About Part one of this series gave an overview of the Armv8 Server Cluster. This article deals with some of the challenges we faced with our “rack 1” Ubuntu systems.
We wanted the Ubuntu rack to use Canonical technologies for handling server deployments. As a result we focused on using MAAS for bare-metal deployment and Juju for deploying OpenStack. This would allow us to loan out both bare-metal systems and virtual machines.
Deploying MAAS MAAS has support for HP Moonshot which gave us “theoretical” support of the APM mustangs deployed in the lab. While deploying everything we did hit some interesting hiccups.

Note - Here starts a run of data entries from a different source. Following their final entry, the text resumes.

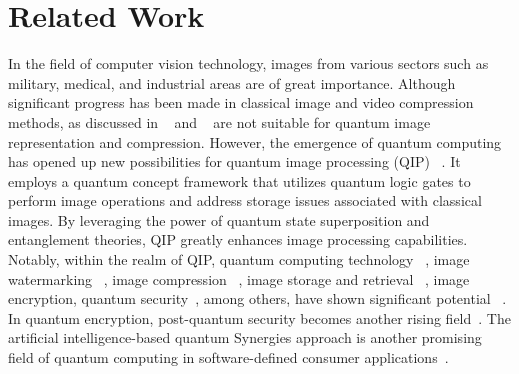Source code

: \section{Related Work}
\label{L_R}
In the field of computer vision technology, images from various sectors such as military, medical, and industrial areas are of great importance. Although significant progress has been made in classical image and video compression methods, as discussed in ~\cite{paul2005real} and ~\cite{paul2018efficient} are not suitable for quantum image representation and compression. However, the emergence of quantum computing has opened up new possibilities for quantum image processing (QIP) ~\cite{b11}. It employs a quantum concept framework that utilizes quantum logic gates to perform image operations and address storage issues associated with classical images. By leveraging the power of quantum state superposition and entanglement theories, QIP greatly enhances image processing capabilities. Notably, within the realm of QIP, quantum computing technology ~\cite{yan2017quantum}, image watermarking ~\cite{song2014dynamic, song2013dynamic, iliyasu2012watermarking, hu2019quantum, kong2010color}, image compression ~\cite{b13, pm}, image storage and retrieval ~\cite{li2014multi}, image encryption, quantum security~\cite{peelam2024explorative}, among others, have shown significant potential ~\cite{wang2022efficient, wang2014novel}. In quantum encryption, post-quantum security becomes another rising field~\cite{khan2024chaotic}. The artificial intelligence-based quantum Synergies approach is another promising field of quantum computing in software-defined consumer applications~\cite{awan2024artificial,wu2022state}. 

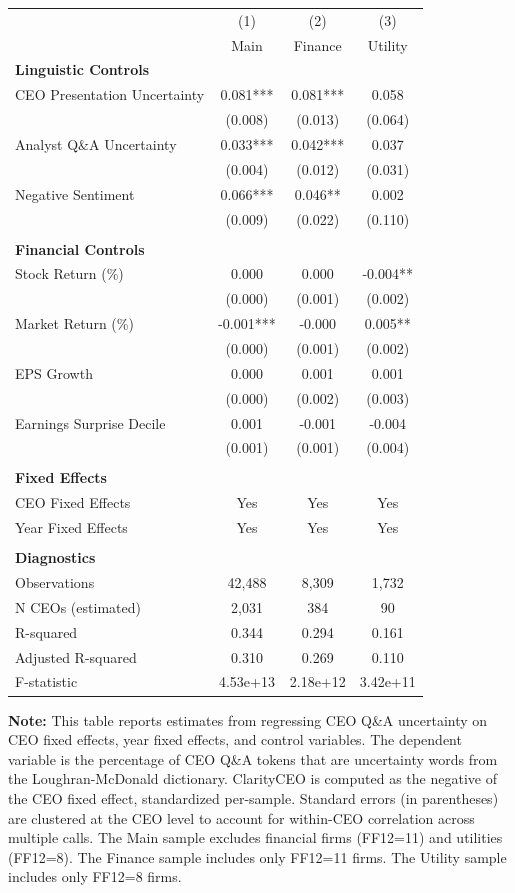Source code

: \begin{table}[htbp]
\begin{tabular}{@{}lccc@{}}
\toprule
 & (1) & (2) & (3) \\
 & Main & Finance & Utility \\
\midrule
\textbf{Linguistic Controls} & & & \\
CEO Presentation Uncertainty & 0.081*** & 0.081*** & 0.058 \\
 & (0.008) & (0.013) & (0.064) \\
Analyst Q\&A Uncertainty & 0.033*** & 0.042*** & 0.037 \\
 & (0.004) & (0.012) & (0.031) \\
Negative Sentiment & 0.066*** & 0.046** & 0.002 \\
 & (0.009) & (0.022) & (0.110) \\
\\
\textbf{Financial Controls} & & & \\
Stock Return (\%) & 0.000 & 0.000 & -0.004** \\
 & (0.000) & (0.001) & (0.002) \\
Market Return (\%) & -0.001*** & -0.000 & 0.005** \\
 & (0.000) & (0.001) & (0.002) \\
EPS Growth & 0.000 & 0.001 & 0.001 \\
 & (0.000) & (0.002) & (0.003) \\
Earnings Surprise Decile & 0.001 & -0.001 & -0.004 \\
 & (0.001) & (0.001) & (0.004) \\
\\
\midrule
\textbf{Fixed Effects} & & & \\
CEO Fixed Effects & Yes & Yes & Yes \\
Year Fixed Effects & Yes & Yes & Yes \\
\\
\midrule
\textbf{Diagnostics} & & & \\
Observations & 42,488 & 8,309 & 1,732 \\
N CEOs (estimated) & 2,031 & 384 & 90 \\
R-squared & 0.344 & 0.294 & 0.161 \\
Adjusted R-squared & 0.310 & 0.269 & 0.110 \\
F-statistic & 4.53e+13 & 2.18e+12 & 3.42e+11 \\
\bottomrule
\end{tabular}

\begin{tablenotes}[flushleft]\footnotesize
\item \textbf{Note:} This table reports estimates from regressing CEO Q\&A uncertainty on CEO fixed effects, year fixed effects, and control variables. The dependent variable is the percentage of CEO Q\&A tokens that are uncertainty words from the Loughran-McDonald dictionary. ClarityCEO is computed as the negative of the CEO fixed effect, standardized per-sample. Standard errors (in parentheses) are clustered at the CEO level to account for within-CEO correlation across multiple calls. The Main sample excludes financial firms (FF12=11) and utilities (FF12=8). The Finance sample includes only FF12=11 firms. The Utility sample includes only FF12=8 firms.


\end{tablenotes}
\end{table}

Power The first problem was that MAAS expects systems that can be powered on/off in some standard way (IPMI, etc). Our servers did not have such a mechanism and were controlled by the remote PDU’s provided by our ISP. To work around this we configured all our servers to use the “Digital Loggers” power type, and then overwrote its template script with logic to talk to our ISP’s PDUs.
Provision With power in place we started provisioning systems. MAAS essentially controls everything through powering on systems and supplying them with different PXE boot options. The first issue we hit was that our servers expected a device tree (.dtb) file and MAAS wasn’t configured to do so. We fixed this by editing the MAAS PXE template to send the proper dtb.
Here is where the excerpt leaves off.